▸ WHAT IS NEEDED
From the records below, copy each line that has the word "example" in it.

▸ RECORDS FOR THE EXERCISE
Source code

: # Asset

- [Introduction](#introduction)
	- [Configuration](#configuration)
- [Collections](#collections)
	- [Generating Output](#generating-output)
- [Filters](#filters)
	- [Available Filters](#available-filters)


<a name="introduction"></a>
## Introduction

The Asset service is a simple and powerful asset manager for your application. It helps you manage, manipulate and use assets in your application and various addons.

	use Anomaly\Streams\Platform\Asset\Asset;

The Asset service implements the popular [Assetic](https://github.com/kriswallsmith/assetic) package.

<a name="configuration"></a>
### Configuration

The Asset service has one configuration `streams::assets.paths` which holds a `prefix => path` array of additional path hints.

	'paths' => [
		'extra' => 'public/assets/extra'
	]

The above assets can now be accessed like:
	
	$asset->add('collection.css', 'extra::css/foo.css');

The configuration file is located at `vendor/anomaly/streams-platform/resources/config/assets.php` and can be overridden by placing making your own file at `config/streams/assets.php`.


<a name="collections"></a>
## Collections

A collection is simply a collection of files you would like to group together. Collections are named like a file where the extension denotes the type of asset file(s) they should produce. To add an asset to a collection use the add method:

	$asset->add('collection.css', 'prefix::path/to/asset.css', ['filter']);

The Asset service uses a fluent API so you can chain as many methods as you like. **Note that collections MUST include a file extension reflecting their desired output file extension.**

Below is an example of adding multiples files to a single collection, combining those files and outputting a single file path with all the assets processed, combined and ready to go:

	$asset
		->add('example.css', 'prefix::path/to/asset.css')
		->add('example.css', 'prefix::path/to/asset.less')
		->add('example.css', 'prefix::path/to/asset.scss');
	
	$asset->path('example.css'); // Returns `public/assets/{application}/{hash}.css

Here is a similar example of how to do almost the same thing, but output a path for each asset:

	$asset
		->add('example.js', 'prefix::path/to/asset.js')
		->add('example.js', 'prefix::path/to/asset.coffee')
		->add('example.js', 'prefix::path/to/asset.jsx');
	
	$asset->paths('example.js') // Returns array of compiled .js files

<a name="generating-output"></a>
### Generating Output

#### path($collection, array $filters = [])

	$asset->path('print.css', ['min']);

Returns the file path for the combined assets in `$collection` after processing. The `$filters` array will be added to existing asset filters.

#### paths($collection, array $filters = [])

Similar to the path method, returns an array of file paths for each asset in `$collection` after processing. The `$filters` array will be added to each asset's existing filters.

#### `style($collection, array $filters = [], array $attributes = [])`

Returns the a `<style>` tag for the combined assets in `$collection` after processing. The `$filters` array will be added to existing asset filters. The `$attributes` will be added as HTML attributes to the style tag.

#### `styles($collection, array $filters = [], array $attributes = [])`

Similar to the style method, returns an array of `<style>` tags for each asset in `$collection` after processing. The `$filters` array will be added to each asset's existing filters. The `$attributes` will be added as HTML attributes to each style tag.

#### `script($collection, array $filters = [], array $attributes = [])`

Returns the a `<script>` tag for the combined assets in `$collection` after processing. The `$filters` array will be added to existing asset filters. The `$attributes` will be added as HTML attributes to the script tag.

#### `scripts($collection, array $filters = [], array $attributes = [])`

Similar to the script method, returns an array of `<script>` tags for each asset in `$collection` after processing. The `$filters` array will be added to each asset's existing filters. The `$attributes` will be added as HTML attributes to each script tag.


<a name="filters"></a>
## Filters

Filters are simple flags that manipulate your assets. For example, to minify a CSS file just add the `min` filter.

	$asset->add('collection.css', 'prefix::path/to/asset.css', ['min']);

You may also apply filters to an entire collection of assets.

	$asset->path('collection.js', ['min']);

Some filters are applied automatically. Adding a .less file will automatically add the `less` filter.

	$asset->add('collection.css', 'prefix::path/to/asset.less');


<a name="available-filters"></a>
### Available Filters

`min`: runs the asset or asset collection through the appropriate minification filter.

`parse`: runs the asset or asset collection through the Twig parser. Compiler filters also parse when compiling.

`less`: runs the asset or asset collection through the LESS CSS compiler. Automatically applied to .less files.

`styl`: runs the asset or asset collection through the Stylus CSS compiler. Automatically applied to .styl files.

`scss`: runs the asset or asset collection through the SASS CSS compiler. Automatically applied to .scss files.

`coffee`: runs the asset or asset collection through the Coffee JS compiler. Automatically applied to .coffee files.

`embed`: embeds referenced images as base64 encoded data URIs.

▸ OUTPUT BELOW
Below is an example of adding multiples files to a single collection, combining those files and outputting a single file path with all the assets processed, combined and ready to go:
		->add('example.css', 'prefix::path/to/asset.css')
		->add('example.css', 'prefix::path/to/asset.less')
		->add('example.css', 'prefix::path/to/asset.scss');
	$asset->path('example.css'); // Returns `public/assets/{application}/{hash}.css
Here is a similar example of how to do almost the same thing, but output a path for each asset:
		->add('example.js', 'prefix::path/to/asset.js')
		->add('example.js', 'prefix::path/to/asset.coffee')
		->add('example.js', 'prefix::path/to/asset.jsx');
	$asset->paths('example.js') // Returns array of compiled .js files
Filters are simple flags that manipulate your assets. For example, to minify a CSS file just add the `min` filter.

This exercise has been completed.